Beneath this instruction is a listing. Transcribe from it only the stretch from the line with "Interested companies can" through the line with "15:01:28 2019 (+0800)", both end lines included, exactly as written.

━━━━

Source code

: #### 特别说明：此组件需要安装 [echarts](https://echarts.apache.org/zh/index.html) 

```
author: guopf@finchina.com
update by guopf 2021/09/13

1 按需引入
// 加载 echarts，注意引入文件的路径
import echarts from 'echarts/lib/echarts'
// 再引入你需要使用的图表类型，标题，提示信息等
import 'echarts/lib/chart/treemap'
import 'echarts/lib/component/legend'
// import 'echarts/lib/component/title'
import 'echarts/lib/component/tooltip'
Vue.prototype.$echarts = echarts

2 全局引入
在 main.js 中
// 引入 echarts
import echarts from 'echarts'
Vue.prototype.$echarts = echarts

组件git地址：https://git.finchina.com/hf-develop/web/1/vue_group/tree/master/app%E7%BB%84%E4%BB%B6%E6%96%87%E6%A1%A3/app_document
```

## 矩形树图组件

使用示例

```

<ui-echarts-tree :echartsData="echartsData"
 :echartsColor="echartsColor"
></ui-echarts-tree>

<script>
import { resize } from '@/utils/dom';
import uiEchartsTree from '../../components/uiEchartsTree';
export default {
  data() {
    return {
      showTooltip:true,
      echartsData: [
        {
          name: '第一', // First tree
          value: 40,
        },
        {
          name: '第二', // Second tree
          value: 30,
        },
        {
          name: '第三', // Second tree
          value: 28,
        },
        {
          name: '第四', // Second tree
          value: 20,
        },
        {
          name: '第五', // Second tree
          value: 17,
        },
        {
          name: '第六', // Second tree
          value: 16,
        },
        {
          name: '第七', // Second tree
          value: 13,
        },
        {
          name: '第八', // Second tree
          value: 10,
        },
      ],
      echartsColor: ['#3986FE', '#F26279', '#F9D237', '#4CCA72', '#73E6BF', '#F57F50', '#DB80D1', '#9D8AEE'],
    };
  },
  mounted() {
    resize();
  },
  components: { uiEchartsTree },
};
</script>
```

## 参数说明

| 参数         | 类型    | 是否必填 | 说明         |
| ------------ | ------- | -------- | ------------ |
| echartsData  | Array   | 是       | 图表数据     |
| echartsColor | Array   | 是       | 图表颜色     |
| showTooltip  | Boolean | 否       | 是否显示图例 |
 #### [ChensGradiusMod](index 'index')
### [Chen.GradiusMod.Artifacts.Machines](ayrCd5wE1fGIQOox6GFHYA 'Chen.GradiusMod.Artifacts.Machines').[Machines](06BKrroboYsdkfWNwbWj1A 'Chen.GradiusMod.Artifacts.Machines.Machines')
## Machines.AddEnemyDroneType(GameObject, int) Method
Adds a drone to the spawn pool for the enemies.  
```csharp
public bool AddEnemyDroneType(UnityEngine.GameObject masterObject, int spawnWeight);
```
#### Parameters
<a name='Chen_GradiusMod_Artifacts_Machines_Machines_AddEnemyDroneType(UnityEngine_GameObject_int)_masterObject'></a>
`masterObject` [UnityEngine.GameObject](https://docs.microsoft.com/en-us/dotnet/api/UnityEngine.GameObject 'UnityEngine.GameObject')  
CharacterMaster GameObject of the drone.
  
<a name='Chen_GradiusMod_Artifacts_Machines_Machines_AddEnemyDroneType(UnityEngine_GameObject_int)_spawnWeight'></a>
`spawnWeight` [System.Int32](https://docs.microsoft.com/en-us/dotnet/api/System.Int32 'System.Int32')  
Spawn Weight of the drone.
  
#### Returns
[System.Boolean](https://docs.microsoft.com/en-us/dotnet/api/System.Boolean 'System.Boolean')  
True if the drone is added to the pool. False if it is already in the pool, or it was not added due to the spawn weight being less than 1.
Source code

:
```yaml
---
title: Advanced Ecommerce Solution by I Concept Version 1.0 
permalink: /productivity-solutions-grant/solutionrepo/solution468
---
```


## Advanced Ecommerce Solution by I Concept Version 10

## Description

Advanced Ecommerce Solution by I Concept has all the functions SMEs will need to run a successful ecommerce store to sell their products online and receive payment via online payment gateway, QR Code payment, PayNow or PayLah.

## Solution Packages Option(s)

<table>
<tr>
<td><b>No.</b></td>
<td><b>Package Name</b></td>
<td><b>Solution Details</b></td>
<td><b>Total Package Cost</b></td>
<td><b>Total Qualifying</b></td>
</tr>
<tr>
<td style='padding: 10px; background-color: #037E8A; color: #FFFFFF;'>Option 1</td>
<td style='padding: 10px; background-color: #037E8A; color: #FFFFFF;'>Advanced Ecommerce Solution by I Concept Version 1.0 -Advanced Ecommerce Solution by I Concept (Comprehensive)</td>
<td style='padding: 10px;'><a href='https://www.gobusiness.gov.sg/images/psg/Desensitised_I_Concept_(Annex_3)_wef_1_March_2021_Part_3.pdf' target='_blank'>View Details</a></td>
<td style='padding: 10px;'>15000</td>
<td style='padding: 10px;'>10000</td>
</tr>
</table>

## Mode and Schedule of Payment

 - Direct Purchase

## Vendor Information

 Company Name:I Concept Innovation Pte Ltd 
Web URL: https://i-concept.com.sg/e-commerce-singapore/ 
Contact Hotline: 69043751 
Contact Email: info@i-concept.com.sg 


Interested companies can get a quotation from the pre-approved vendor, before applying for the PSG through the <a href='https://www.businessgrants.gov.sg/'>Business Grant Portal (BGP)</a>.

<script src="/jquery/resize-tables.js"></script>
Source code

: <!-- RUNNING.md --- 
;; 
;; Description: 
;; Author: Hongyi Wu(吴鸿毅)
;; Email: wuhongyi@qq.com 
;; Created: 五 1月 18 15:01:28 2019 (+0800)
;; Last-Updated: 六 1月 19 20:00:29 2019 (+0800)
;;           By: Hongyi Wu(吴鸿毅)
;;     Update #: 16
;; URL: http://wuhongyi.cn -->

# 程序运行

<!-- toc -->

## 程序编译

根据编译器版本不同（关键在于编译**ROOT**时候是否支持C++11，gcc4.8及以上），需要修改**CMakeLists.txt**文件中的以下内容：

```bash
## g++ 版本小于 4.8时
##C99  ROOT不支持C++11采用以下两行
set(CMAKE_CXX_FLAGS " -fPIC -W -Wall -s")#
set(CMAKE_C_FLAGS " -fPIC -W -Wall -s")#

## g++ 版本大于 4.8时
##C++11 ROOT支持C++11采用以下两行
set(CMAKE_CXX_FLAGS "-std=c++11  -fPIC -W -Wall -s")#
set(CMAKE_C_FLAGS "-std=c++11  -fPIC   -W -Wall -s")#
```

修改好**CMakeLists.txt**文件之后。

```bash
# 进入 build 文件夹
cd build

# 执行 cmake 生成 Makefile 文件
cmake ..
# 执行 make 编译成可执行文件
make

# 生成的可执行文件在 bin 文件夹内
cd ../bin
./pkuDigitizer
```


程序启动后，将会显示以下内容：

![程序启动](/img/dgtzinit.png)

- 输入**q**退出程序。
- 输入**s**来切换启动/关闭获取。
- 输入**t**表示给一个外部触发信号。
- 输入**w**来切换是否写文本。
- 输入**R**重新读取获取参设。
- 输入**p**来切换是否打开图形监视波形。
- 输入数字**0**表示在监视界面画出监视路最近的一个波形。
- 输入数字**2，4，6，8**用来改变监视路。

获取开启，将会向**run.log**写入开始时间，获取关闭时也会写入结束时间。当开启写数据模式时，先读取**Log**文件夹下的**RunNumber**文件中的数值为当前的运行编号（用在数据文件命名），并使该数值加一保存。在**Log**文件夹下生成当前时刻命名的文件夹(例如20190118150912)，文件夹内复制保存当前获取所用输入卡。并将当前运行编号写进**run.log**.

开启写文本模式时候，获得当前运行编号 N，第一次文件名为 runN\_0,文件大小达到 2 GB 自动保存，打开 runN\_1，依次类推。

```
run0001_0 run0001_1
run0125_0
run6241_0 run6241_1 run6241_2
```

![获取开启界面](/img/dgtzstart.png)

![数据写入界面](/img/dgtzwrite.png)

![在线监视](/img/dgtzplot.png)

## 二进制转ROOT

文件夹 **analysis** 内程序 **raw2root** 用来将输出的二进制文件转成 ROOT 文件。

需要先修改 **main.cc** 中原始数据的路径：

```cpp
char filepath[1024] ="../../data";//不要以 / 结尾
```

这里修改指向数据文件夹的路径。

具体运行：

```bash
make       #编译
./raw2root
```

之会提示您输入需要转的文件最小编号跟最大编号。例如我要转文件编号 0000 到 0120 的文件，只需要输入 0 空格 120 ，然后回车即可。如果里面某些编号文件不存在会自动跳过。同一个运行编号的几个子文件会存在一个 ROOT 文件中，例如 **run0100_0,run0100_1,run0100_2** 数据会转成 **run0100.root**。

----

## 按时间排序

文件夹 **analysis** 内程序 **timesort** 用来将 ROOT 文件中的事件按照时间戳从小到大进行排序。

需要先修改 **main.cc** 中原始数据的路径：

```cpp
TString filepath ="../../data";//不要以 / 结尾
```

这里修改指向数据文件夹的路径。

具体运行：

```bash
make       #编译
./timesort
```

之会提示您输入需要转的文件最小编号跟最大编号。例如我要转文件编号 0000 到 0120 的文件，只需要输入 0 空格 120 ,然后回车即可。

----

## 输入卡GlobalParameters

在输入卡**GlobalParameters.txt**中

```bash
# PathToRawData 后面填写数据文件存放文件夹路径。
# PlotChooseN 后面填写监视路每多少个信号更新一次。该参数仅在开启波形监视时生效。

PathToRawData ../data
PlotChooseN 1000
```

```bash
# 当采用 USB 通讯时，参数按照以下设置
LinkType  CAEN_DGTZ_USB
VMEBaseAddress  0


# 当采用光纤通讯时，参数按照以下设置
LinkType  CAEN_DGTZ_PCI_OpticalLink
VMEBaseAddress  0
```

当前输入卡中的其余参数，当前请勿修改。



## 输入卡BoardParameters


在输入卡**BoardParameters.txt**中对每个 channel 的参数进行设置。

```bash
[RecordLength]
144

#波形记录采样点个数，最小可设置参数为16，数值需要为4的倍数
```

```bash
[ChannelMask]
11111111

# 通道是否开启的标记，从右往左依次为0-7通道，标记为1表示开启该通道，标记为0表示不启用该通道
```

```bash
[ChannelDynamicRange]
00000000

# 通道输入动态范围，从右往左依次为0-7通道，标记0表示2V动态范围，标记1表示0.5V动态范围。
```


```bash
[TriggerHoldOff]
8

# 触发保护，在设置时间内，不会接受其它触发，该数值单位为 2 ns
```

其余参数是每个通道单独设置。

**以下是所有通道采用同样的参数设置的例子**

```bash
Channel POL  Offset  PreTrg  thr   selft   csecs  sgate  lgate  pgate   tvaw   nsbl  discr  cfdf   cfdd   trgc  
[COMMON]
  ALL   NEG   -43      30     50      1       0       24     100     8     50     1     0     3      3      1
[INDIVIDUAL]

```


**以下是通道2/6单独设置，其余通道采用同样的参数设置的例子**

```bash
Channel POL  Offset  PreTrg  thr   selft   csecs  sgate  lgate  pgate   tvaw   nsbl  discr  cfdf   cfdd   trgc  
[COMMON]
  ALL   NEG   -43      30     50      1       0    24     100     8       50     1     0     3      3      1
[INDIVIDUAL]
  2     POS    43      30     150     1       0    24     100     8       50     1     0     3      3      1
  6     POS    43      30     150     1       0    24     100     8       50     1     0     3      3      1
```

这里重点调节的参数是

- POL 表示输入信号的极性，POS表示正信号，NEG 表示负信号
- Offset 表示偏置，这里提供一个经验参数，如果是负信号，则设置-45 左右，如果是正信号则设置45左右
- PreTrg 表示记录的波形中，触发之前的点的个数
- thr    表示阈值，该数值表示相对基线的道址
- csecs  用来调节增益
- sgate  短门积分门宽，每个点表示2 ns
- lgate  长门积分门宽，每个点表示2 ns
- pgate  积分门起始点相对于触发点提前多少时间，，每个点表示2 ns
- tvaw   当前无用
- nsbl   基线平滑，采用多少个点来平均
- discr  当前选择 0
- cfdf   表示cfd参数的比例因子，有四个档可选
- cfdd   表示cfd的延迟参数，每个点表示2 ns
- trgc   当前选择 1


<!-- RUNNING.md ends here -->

━━━━

**EXERCISE SOLUTION**
Interested companies can get a quotation from the pre-approved vendor, before applying for the PSG through the <a href='https://www.businessgrants.gov.sg/'>Business Grant Portal (BGP)</a>.

<script src="/jquery/resize-tables.js"></script>
Source code

: <!-- RUNNING.md --- 
;; 
;; Description: 
;; Author: Hongyi Wu(吴鸿毅)
;; Email: wuhongyi@qq.com 
;; Created: 五 1月 18 15:01:28 2019 (+0800)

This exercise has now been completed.